Les neiges du mont Kenya

Les sensations de la haute montagne dans un univers africain, c’est tout le charme d’un trek sur le deuxième sommet d’Afrique. Spectaculaire, inattendu, intense… et accessible à tous

Pour qui veut tutoyer les sommets, il est bon de se souvenir de règles élémentaires. «Le symbole de l’eau, c’est H2O. Elle contient de l’oxygène. Il faut donc boire très souvent», explique posément David, guide officiel du Mountain Club of Kenya, aux marcheurs dont les visages sont creusés par l’effort. David sait de quoi il parle: il compte à son actif plus de cent ascensions du mont Kenya, premier sommet de son pays et deuxième d’Afrique. Lorsqu’il s’agit d’encourager les trekkeurs dans les derniers hectomètres de l’expédition qui les mène à l’altitude de 4985 m, il sait trouver les mots. Une petite gorgée, un petit pas, bien contrôler sa respiration… Allez, il faut se remettre en route: le soleil ne va pas tarder à se lever sur la cime.

De toutes les merveilles naturelles du pays, le mont Kenya est le parent pauvre. Il n’est pas aussi grand public que les parcs animaliers: Masaï Mara, Amboseli ou Tsavo. Les amateurs d’aventure lorgnent plutôt vers le voisin tanzanien, le Kilimandjaro (5895 m), mythifié par Ernest Hemingway et distant de 320 kilomètres à vol d’oiseau. Moins élevé, moins connu, cent fois moins arpenté, le sommet du Kenya a pourtant tout autant à offrir. Même la neige. «D’autant que 90% de ceux qui en tentent l’ascension parviennent à leur but, quand à peine la moitié atteint le sommet du Kili, plus exigeant et versatile en termes de météo», précise Vincent Boulanger (African Eagle), opérateur touristique.

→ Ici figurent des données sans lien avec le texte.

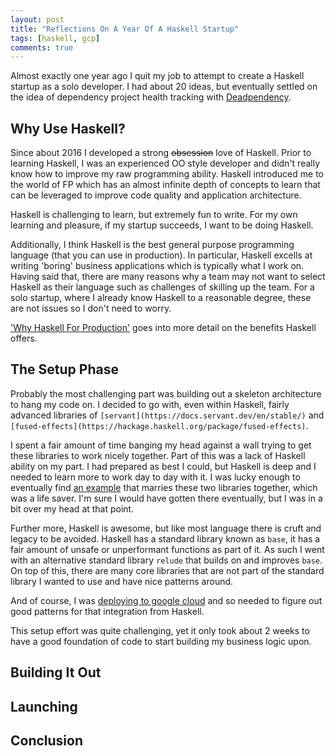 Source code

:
 ```yaml
---
layout: post
title: "Reflections On A Year Of A Haskell Startup"
tags: [haskell, gcp]
comments: true
---
```


Almost exactly one year ago I quit my job to attempt to create a Haskell startup as a solo developer. I had about 20 ideas, but eventually settled on the idea of dependency project health tracking with [Deadpendency](https://deadpendency.com/).

## Why Use Haskell?

Since about 2016 I developed a strong ~~obsession~~ love of Haskell. Prior to learning Haskell, I was an experienced OO style developer and didn't really know how to improve my raw programming ability. Haskell introduced me to the world of FP which has an almost infinite depth of concepts to learn that can be leveraged to improve code quality and application architecture.

Haskell is challenging to learn, but extremely fun to write. For my own learning and pleasure, if my startup succeeds, I want to be doing Haskell.

Additionally, I think Haskell is the best general purpose programming language (that you can use in production). In particular, Haskell excells at writing 'boring' business applications which is typically what I work on. Having said that, there are many reasons why a team may not want to select Haskell as their language such as challenges of skilling up the team. For a solo startup, where I already know Haskell to a reasonable degree, these are not issues so I don't need to worry.

['Why Haskell For Production'](https://www.foxhound.systems/blog/why-haskell-for-production/) goes into more detail on the benefits Haskell offers.

## The Setup Phase

Probably the most challenging part was building out a skeleton architecture to hang my code on. I decided to go with, even within Haskell, fairly advanced libraries of `[servant](https://docs.servant.dev/en/stable/)` and `[fused-effects](https://hackage.haskell.org/package/fused-effects)`.

I spent a fair amount of time banging my head against a wall trying to get these libraries to work nicely together. Part of this was a lack of Haskell ability on my part. I had prepared as best I could, but Haskell is deep and I needed to learn more to work day to day with it. I was lucky enough to eventually find [an example](https://github.com/mitchellwrosen/hspolls) that marries these two libraries together, which was a life saver. I'm sure I would have gotten there eventually, but I was in a bit over my head at that point.

Further more, Haskell is awesome, but like most language there is cruft and legacy to be avoided. Haskell has a standard library known as `base`, it has a fair amount of unsafe or unperformant functions as part of it. As such I went with an alternative standard library `relude` that builds on and improves `base`. On top of this, there are many core libraries that are not part of the standard library I wanted to use and have nice patterns around.

And of course, I was [deploying to google cloud](/haskell-on-google-cloud-is-great) and so needed to figure out good patterns for that integration from Haskell.

This setup effort was quite challenging, yet it only took about 2 weeks to have a good foundation of code to start building my business logic upon.

## Building It Out



## Launching

## Conclusion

Jusqu’à la moitié du XIXe siècle, il n’était pourtant pas un Européen pour croire aux sornettes de ces tribus d’Afrique de l’Est qui évoquaient Kirinyaga, «la montagne blanche», siège de leur divinité Ngai. Il y eut bien le témoignage du missionnaire allemand Johan Krapf pour faire naître le doute. Mais ce fut seulement quand l’Ecossais Joseph Thomson revint d’expédition au mont Kenya en 1883 qu’il fut permis d’y croire: c’était bien de la neige qui voletait sous ses yeux, lui qui avait commencé la marche en short et chemisette.

Bouses d’éléphants

Rendez-vous au Mountain Rock Café de Nanyuki, à deux heures de route de Nairobi. Une bourgade agricole, qui est également le siège d’une base militaire anglaise. De quoi rassurer ceux que les risques terroristes ont fait fuir le pays. «Il existe trois voies principales. Chogoria, la plus longue et spectaculaire; Naro Maru, la plus rapide et fréquentée; et Sirimon, très belle et assez progressive», explique David, un doigt sur la carte. Les deux plus hauts sommets de la montagne, le Balian (5199 m) et le Nelion (5188 m) étant réservés aux alpinistes chevronnés, la pointe Lenana (4985 m) est le but de la plupart des groupes.Parc national, le mont Kenya est un ancien massif volcanique circulaire, d’une soixantaine de kilomètres de diamètre, aux pics pyramidaux et aux crêtes découpées.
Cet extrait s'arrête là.